TASK BRIEF →
Search the listing below for the word "covenant" and copy each line that holds it.

RECORD EXCERPTS →
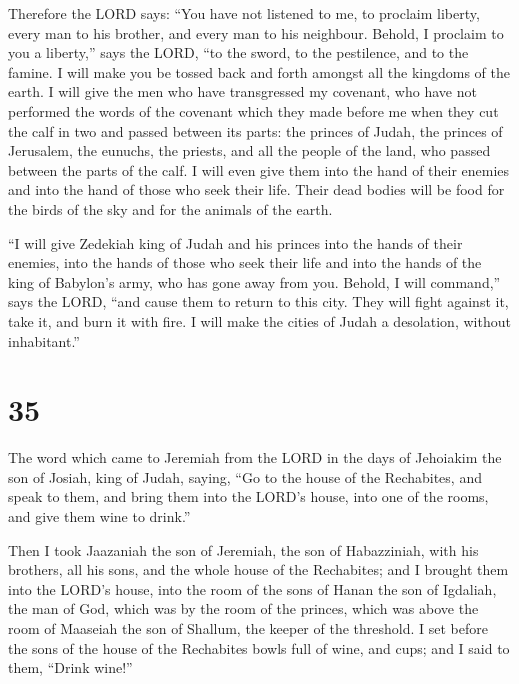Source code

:  Therefore the LORD says: ``You have not listened to me,
to proclaim liberty, every man to his brother, and every man to his
neighbour. Behold, I proclaim to you a liberty,'' says the LORD, ``to
the sword, to the pestilence, and to the famine. I will make you be
tossed back and forth amongst all the kingdoms of the earth.
 I will give the men who have transgressed my covenant,
who have not performed the words of the covenant which they made before
me when they cut the calf in two and passed between its parts:
 the princes of Judah, the princes of Jerusalem, the
eunuchs, the priests, and all the people of the land, who passed between
the parts of the calf.  I will even give them into the
hand of their enemies and into the hand of those who seek their life.
Their dead bodies will be food for the birds of the sky and for the
animals of the earth.

 ``I will give Zedekiah king of Judah and his princes
into the hands of their enemies, into the hands of those who seek their
life and into the hands of the king of Babylon's army, who has gone away
from you.  Behold, I will command,'' says the LORD, ``and
cause them to return to this city. They will fight against it, take it,
and burn it with fire. I will make the cities of Judah a desolation,
without inhabitant.''

\hypertarget{section-34}{%
\section{35}\label{section-34}}

 The word which came to Jeremiah from the LORD in the days
of Jehoiakim the son of Josiah, king of Judah, saying, 
``Go to the house of the Rechabites, and speak to them, and bring them
into the LORD's house, into one of the rooms, and give them wine to
drink.''

 Then I took Jaazaniah the son of Jeremiah, the son of
Habazziniah, with his brothers, all his sons, and the whole house of the
Rechabites;  and I brought them into the LORD's house,
into the room of the sons of Hanan the son of Igdaliah, the man of God,
which was by the room of the princes, which was above the room of
Maaseiah the son of Shallum, the keeper of the threshold. 
I set before the sons of the house of the Rechabites bowls full of wine,
and cups; and I said to them, ``Drink wine!''

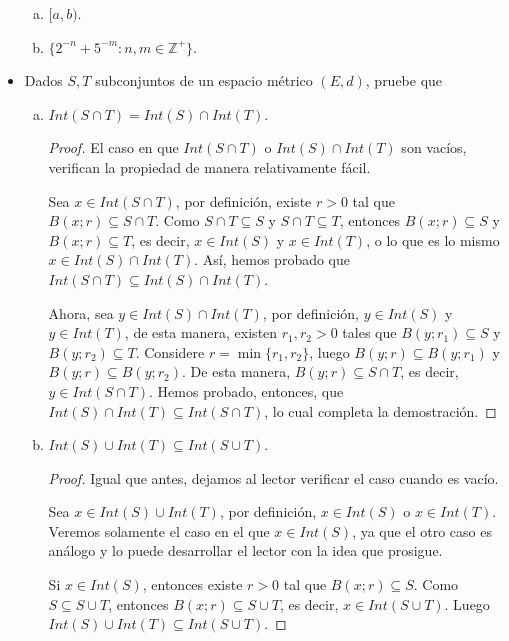 \begin{itemize}[leftmargin=*]
\begin{enumerate}[a)]
        \item $[a,b)$.
        \item $\{2^{-n}+5^{-m}:n,m \in \mathbb{Z}^+\}$.
    \end{enumerate}
    \item Dados $S,T$ subconjuntos de un espacio métrico $(E,d)$, pruebe que 
    \begin{enumerate}[a)]
        \item $Int(S\cap T)=Int(S)\cap Int(T)$.
        \begin{proof}
            El caso en que $Int(S \cap T)$ o $Int(S)\cap Int(T)$ son vacíos, verifican la propiedad de manera relativamente fácil.
            
            Sea $x \in Int(S \cap T)$, por definición, existe $r>0$ tal que $B(x;r) \subseteq S \cap T$. Como $S \cap T \subseteq S$ y $S \cap T \subseteq T$, entonces $B(x;r) \subseteq S$ y $B(x;r) \subseteq T$, es decir, $x \in Int(S)$ y $x \in Int(T)$, o lo que es lo mismo $x \in Int(S) \cap Int(T)$. Así, hemos probado que $Int(S \cap T)\subseteq Int(S) \cap Int(T)$.

            Ahora, sea $y \in Int(S) \cap Int(T)$, por definición, $y \in Int(S)$ y $y \in Int(T)$, de esta manera, existen $r_1,r_2>0$ tales que $B(y;r_1)\subseteq S$ y $B(y;r_2)\subseteq T$. Considere $r=\min\{r_1,r_2\}$, luego $B(y;r)\subseteq B(y;r_1)$ y $B(y;r) \subseteq B(y;r_2)$. De esta manera, $B(y;r) \subseteq S \cap T$, es decir, $y \in Int(S \cap T)$. Hemos probado, entonces, que $Int(S) \cap Int(T) \subseteq Int(S \cap T)$, lo cual completa la demostración.
        \end{proof}
        
        \item $Int(S) \cup Int(T) \subseteq Int(S \cup T)$.\\
        
        \begin{proof}
            Igual que antes, dejamos al lector verificar el caso cuando es vacío.

            Sea $x \in Int(S) \cup Int(T)$, por definición, $x \in Int(S)$ o $x \in Int(T)$. Veremos solamente el caso en el que $x \in Int(S)$, ya que el otro caso es análogo y lo puede desarrollar el lector con la idea que prosigue.

            Si $x \in Int(S)$, entonces existe $r>0$ tal que $B(x;r) \subseteq S$. Como $S \subseteq S \cup T$, entonces $B(x;r)\subseteq S \cup T$, es decir, $x \in Int(S \cup T)$. Luego $Int(S) \cup Int(T) \subseteq Int(S \cup T)$.
        \end{proof}
        

\end{enumerate}
\end{itemize}

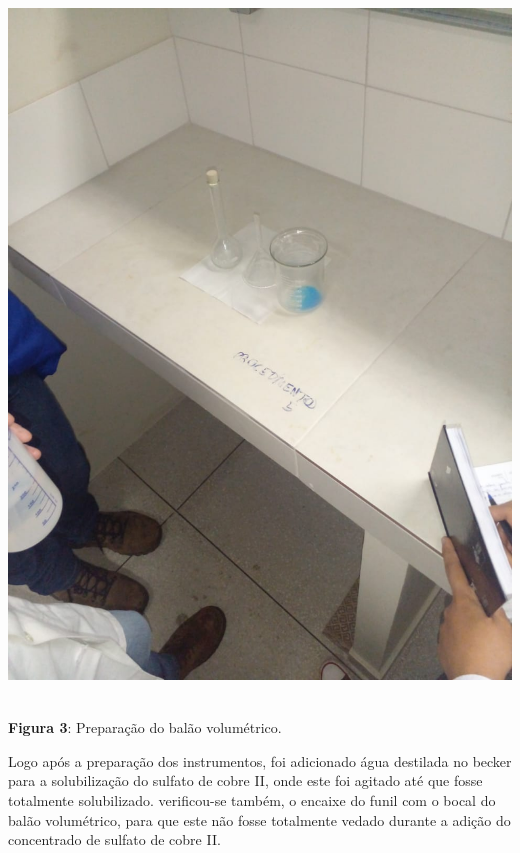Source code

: \documentclass[a4paper, 11pt]{article}
\begin{document}
        \begin{center}
            \parbox{7cm}{\includegraphics[scale=0.2]{01. instrumentos utilizados.jpeg}}\\
            \singlespacing
            \textbf{Figura 3}: Preparação do balão volumétrico\@.
        \end{center}
        \doublespacing

        \indent Logo após a preparação dos instrumentos, foi adicionado água destilada no becker para a solubilização do sulfato de cobre II,
        onde este foi agitado até que fosse totalmente solubilizado\@.
        verificou-se também, o encaixe do funil com o bocal do balão volumétrico, para que este não fosse totalmente vedado durante a
        adição do concentrado de sulfato de cobre II\@.\\
\end{document}
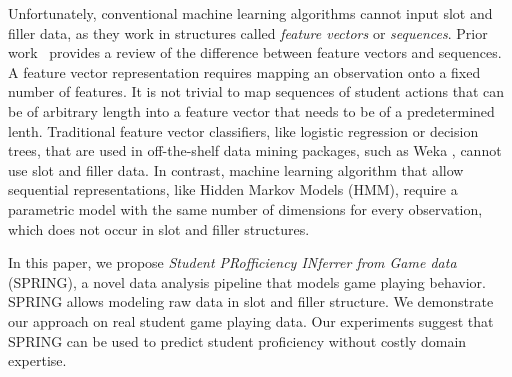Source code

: \documentclass{sigchi}
\def\algname{SPRING\xspace}
\begin{document}
	
	Unfortunately, conventional machine learning algorithms cannot input slot and filler data, as they  work in  structures called \textit{feature vectors} or \textit{sequences}.
	Prior work~\cite{sequences} provides a   review of  the difference between feature vectors and sequences.
	A feature vector representation requires mapping an observation onto a fixed number of features.
	It is not trivial to map sequences of student actions that can be of arbitrary length into a feature vector that needs to be of a predetermined lenth.
	Traditional feature vector classifiers,  like logistic regression or decision trees,  that are used in off-the-shelf data mining packages, such as Weka \cite{hall2009weka}, cannot  use slot and filler data. 
	In contrast, machine learning algorithm that allow sequential representations, like Hidden Markov Models (HMM), require a parametric model with the same number of dimensions for every observation, which does not occur in slot and filler structures.


In this paper, we propose \textit{Student PRofficiency INferrer from Game data} (SPRING), a novel data analysis pipeline that models game playing behavior.
\algname allows modeling raw data in slot and filler structure.
We demonstrate our approach on real student game playing data.
Our experiments suggest that \algname can be used to predict student proficiency  without costly domain expertise.



\end{document}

COMPLETED EXERCISE →
 I will give the men who have transgressed my covenant,
who have not performed the words of the covenant which they made before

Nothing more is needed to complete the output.